> Aim of the task
Please count the lines in the data below that hold the word "traces", and give only the number.

> Given information
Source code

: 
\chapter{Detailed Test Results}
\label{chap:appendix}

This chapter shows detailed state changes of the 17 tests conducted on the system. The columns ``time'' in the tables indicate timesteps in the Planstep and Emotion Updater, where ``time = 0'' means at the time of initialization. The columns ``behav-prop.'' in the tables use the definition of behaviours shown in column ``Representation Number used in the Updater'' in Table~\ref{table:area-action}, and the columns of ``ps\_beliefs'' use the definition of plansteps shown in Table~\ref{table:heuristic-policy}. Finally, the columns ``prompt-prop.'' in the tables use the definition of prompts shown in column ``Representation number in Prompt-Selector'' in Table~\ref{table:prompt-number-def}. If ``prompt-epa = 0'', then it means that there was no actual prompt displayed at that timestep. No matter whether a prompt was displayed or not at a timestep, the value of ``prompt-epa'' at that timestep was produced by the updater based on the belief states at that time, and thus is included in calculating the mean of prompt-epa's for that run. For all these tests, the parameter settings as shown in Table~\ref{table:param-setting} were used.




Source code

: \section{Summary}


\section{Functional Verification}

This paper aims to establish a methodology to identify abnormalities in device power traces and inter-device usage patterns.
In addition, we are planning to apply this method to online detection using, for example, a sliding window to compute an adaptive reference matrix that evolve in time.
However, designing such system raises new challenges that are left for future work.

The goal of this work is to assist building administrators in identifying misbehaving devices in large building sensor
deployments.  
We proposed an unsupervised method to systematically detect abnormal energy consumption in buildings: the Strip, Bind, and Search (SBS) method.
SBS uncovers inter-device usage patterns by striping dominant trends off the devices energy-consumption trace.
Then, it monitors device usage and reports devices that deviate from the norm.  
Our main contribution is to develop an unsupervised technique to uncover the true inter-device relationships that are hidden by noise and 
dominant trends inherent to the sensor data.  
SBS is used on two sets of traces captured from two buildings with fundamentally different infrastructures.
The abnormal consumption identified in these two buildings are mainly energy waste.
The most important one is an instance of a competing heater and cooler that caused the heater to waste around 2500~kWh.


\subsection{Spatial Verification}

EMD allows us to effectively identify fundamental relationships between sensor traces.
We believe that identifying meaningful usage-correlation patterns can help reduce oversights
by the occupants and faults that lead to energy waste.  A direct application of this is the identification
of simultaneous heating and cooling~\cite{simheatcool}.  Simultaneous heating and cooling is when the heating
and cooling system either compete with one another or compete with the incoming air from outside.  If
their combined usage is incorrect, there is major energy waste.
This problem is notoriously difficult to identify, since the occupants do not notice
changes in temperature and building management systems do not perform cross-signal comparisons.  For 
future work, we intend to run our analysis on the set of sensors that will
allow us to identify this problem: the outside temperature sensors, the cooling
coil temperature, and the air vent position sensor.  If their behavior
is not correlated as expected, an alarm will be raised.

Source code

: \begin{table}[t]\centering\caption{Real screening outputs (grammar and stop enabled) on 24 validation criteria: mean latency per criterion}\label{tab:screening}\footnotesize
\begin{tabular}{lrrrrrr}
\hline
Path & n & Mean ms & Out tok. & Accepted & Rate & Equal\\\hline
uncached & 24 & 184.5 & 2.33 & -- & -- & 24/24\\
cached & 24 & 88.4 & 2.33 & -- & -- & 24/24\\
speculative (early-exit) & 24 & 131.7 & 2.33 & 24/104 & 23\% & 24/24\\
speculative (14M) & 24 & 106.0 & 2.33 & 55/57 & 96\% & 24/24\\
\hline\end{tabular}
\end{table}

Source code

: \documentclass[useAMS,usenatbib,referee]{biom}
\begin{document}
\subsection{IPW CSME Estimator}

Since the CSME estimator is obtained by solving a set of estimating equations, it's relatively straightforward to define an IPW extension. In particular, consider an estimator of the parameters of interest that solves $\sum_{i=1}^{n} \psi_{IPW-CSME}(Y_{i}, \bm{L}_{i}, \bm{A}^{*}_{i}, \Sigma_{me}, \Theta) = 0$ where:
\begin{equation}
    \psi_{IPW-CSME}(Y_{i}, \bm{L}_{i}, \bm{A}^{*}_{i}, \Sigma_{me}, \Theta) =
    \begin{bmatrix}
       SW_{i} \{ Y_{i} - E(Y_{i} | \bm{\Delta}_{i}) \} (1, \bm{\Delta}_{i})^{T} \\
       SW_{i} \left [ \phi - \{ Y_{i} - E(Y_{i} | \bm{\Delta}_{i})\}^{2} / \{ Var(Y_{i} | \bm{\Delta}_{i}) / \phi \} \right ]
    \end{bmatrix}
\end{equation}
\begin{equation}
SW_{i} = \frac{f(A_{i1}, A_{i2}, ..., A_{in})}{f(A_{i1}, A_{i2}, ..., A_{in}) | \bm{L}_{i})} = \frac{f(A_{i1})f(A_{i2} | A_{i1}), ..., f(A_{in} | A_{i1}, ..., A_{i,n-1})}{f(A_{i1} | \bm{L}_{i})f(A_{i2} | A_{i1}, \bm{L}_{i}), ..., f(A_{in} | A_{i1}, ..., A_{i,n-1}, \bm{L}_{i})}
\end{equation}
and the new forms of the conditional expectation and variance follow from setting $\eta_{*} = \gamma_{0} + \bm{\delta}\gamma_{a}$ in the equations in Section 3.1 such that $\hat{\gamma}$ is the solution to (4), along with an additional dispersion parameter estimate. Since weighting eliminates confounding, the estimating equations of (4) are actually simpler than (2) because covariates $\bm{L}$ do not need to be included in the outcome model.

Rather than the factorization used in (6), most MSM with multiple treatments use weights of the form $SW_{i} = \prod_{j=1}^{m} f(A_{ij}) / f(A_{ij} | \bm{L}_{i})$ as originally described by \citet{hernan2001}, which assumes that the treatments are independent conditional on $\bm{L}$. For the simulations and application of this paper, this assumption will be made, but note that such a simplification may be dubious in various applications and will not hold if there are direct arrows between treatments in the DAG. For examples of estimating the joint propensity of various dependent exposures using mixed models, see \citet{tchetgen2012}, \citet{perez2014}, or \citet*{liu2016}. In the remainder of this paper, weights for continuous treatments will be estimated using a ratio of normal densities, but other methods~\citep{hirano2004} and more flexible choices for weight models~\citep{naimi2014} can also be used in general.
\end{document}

> Answer to the problem
3